Importante anche l’apporto degli arbitri liguri con alcuni giovani, fra cui l’ottimo Luca Vargiu, la presenza dell’internazionale Alessio Fiorenza e ovviamente domenica di Borda e Macchi supportati in moltissime gare dai veterani Argiolas, Zirretta, dal giovane Collina e dalla cagliaritana Monni.

Alla fine hanno vinto le squadre favorite, ma spesso il successo è stato sudato. Ha fatto corsa a parte la SH Inder Singh che ha schierato oltre atleti over di grande valore, fra cui due ex azzurri, anche il neozelandese dell’HC Bra Priyesh Bhana appena decretato miglior giocatore di Super Coppa. Ovviamente anche qui la stella braidese ha ricevuto l’analogo riconoscimento assieme a Paola Battaglia, Giuseppe Caggiano (questi entrambi torinesi e portieri) e il veronese Paolo De Bortoli.

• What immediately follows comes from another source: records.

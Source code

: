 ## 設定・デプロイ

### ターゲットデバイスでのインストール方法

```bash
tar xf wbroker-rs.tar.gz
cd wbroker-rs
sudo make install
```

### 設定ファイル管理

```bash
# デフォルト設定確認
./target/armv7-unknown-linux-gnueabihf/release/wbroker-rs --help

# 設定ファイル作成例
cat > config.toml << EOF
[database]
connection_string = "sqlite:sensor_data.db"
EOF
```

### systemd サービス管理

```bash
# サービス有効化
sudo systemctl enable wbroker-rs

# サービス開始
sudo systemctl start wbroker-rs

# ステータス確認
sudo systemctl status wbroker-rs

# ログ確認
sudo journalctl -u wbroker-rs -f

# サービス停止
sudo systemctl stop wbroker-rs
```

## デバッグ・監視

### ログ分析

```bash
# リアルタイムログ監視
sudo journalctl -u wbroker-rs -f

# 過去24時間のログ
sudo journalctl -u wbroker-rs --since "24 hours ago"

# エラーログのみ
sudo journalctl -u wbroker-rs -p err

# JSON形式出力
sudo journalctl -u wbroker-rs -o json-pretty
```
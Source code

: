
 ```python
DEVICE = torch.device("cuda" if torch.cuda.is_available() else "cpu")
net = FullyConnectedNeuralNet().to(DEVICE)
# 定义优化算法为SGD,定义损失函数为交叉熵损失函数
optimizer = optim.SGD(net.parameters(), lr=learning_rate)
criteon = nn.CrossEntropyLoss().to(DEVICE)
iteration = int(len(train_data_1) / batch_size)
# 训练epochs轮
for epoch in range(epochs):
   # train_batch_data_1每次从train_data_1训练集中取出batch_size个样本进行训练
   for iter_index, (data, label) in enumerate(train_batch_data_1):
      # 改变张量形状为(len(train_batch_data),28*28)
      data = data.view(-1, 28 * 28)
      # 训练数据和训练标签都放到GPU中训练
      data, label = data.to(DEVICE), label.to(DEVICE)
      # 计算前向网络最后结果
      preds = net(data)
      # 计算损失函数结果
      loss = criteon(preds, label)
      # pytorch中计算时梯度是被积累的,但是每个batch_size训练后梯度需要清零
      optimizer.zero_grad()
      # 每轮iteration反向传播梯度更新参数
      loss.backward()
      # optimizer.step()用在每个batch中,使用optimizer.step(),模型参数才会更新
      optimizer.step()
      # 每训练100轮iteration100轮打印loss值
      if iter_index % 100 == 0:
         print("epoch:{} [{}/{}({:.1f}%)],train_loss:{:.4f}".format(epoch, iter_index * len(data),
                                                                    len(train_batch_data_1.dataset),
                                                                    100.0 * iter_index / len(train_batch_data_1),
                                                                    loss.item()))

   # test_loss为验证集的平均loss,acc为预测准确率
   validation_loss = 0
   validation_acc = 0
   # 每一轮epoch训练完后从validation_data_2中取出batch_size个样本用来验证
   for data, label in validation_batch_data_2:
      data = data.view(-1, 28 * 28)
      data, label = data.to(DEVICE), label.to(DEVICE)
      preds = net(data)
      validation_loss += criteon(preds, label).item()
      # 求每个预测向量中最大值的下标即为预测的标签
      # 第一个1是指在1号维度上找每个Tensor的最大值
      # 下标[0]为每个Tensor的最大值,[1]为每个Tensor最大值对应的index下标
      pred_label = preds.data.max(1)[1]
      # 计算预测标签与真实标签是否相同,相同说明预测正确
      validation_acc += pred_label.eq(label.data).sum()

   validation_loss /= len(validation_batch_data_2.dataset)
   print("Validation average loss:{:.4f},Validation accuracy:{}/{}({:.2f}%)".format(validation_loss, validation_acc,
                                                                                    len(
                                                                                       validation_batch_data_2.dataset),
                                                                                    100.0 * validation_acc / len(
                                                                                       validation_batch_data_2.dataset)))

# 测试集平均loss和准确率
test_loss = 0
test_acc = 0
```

L’aspetto più rilevante come sempre in questi tornei è stata la condivisione dei ricordi e per la quasi totalità la visione comune dei valori con cui l’hockey con il contributo degli hockeisti di ieri e quelli di oggi potrà far crescere in un mondo migliore quelli di domani.
Prendo a presto lo slogan del candidato presidente Flavio La Gioia, a Genova era presente il fratello Cesare, perchè mi sembra il miglior auspicio che tutti questi sinceri appassionati possano fare allo sport che li tiene ancora così saldamente uniti.